Effectiveness never exceeds 1, and for a fixed UA the only way to raise it is to lower the flow rates (raising NTU) or switch to a counter-flow layout. Use this to size HRV cores, hydronic plate exchangers, and water-to-water loops; for multi-pass shell-and-tube units apply the appropriate correction factor instead.
Counter-flow vs parallel-flow: the practical difference
For the same NTU and capacity ratio, a counter-flow arrangement always achieves higher effectiveness than parallel-flow. At NTU = 2 and Cr = 0.5, for example:
- Counter-flow effectiveness ≈ 0.83
- Parallel-flow effectiveness ≈ 0.64
The difference grows with NTU. This is why virtually all high-performance heat exchangers — plate heat exchangers, HRV/ERV cores, and compact brazed-plate units — are designed for counter-flow or near-counter-flow geometry. Parallel-flow is occasionally used when a limited outlet temperature difference is needed for process reasons, but for maximising energy recovery it is always the inferior choice.
HRV and ERV sizing context
For residential heat recovery ventilators (HRV) and energy recovery ventilators (ERV), the ε-NTU method directly predicts sensible effectiveness, which is the key performance metric quoted on HRV certification data sheets (HVI standard). Enter the ventilation airflow rate as both the hot and cold mass flows (they are approximately equal in a balanced HRV), use cp = 1,005 J/kg·K for air, and enter the UA from the manufacturer’s specification or back-calculate from the certified effectiveness and flow rates at rated conditions. The result lets you predict performance at off-design flow rates, such as when the HRV runs at low speed.
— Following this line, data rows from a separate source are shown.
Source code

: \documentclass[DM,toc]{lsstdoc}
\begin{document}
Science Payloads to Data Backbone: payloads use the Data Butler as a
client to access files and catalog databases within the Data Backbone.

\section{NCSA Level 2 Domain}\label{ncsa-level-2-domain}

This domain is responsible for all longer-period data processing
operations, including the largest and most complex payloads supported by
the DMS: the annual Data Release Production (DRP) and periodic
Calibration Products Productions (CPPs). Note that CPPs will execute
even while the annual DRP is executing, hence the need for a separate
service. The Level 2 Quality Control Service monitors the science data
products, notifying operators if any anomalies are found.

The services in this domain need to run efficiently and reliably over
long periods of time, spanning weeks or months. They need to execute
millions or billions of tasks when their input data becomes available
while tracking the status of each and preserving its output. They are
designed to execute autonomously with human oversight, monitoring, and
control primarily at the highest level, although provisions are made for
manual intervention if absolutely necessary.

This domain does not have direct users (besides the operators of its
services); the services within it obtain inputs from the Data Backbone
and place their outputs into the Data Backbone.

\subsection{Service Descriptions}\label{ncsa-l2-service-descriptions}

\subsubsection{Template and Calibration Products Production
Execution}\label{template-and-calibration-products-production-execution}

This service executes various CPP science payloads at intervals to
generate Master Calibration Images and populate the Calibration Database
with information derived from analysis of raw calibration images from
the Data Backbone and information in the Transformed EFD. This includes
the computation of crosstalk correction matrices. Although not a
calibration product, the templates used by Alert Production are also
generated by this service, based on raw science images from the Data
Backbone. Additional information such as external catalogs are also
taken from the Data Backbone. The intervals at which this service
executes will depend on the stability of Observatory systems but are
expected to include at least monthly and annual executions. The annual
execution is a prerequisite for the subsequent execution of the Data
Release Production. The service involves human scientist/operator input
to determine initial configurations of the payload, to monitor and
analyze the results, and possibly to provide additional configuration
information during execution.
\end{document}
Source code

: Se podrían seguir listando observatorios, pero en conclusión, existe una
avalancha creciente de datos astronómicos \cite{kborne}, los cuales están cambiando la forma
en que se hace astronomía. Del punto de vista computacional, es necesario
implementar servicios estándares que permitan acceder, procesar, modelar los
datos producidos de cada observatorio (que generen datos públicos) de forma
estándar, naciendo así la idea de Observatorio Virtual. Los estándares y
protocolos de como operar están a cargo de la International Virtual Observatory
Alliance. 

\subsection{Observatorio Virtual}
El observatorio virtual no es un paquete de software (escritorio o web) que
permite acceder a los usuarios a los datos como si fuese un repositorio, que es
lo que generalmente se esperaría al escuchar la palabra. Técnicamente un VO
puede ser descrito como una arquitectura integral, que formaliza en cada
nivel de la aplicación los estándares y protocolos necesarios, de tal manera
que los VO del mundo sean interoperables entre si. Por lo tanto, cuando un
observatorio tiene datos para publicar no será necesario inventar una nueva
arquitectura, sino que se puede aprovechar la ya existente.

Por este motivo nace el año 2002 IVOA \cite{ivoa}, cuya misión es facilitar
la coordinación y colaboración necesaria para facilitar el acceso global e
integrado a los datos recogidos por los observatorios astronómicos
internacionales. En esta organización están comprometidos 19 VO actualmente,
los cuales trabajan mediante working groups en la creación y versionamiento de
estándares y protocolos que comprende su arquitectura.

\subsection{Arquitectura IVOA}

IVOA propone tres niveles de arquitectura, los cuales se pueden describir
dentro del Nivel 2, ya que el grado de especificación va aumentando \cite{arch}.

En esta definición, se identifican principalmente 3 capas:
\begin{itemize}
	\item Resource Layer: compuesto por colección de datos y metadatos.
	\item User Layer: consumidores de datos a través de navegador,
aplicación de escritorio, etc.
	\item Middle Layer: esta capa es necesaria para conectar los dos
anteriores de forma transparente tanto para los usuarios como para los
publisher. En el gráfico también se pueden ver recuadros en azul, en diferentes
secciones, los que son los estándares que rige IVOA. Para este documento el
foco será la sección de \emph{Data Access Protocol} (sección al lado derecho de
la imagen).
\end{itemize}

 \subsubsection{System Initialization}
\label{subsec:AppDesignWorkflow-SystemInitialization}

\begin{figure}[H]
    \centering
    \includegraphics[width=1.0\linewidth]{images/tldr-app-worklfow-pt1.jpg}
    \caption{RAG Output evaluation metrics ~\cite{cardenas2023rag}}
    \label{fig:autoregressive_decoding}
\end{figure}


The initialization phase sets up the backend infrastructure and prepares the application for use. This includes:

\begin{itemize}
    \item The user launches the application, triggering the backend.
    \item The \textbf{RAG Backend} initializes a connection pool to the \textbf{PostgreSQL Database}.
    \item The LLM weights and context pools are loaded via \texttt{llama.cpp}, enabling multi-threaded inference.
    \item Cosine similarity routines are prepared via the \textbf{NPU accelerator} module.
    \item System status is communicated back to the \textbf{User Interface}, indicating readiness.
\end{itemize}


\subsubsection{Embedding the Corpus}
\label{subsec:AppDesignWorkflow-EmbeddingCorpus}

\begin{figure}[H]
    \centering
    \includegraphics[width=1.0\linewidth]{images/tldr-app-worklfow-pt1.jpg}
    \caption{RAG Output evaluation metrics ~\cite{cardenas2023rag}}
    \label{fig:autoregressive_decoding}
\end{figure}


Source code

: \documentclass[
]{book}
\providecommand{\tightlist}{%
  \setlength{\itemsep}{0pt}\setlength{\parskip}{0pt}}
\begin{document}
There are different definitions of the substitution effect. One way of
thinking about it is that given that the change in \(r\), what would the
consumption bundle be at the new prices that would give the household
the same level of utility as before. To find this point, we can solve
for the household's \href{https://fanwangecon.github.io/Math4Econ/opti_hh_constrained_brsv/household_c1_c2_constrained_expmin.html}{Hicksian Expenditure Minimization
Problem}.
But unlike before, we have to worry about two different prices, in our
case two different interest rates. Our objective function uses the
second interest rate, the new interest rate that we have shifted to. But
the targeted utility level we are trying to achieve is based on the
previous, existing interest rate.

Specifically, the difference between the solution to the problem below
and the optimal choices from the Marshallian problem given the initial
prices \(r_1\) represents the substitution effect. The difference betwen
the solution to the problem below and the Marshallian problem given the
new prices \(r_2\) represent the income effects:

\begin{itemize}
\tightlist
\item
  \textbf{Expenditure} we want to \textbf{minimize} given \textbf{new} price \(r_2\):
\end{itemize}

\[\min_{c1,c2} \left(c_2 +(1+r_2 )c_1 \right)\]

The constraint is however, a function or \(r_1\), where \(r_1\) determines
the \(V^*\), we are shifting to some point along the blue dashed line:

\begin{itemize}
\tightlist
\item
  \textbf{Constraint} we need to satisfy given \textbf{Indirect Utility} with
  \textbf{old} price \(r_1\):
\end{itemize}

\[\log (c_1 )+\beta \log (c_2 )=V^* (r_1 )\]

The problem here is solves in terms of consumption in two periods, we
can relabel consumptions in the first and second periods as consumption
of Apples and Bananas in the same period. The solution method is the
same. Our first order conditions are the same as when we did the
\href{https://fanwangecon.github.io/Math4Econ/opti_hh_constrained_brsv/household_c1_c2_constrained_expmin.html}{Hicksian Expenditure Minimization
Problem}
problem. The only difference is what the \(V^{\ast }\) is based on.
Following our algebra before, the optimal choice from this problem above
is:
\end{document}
Notes on the cross-flow result
The cross-flow formula used here assumes both fluids unmixed — the standard assumption for plate-fin and air-to-air cores where each fluid streams through many narrow parallel passages without lateral mixing. If one fluid is well-mixed (for example, the shell side of a small shell-and-tube unit), the correct effectiveness formula differs. Multi-pass and shell-and-tube geometries with baffles use correction factors on the LMTD method or their own NTU-effectiveness relations, which are beyond this calculator’s scope.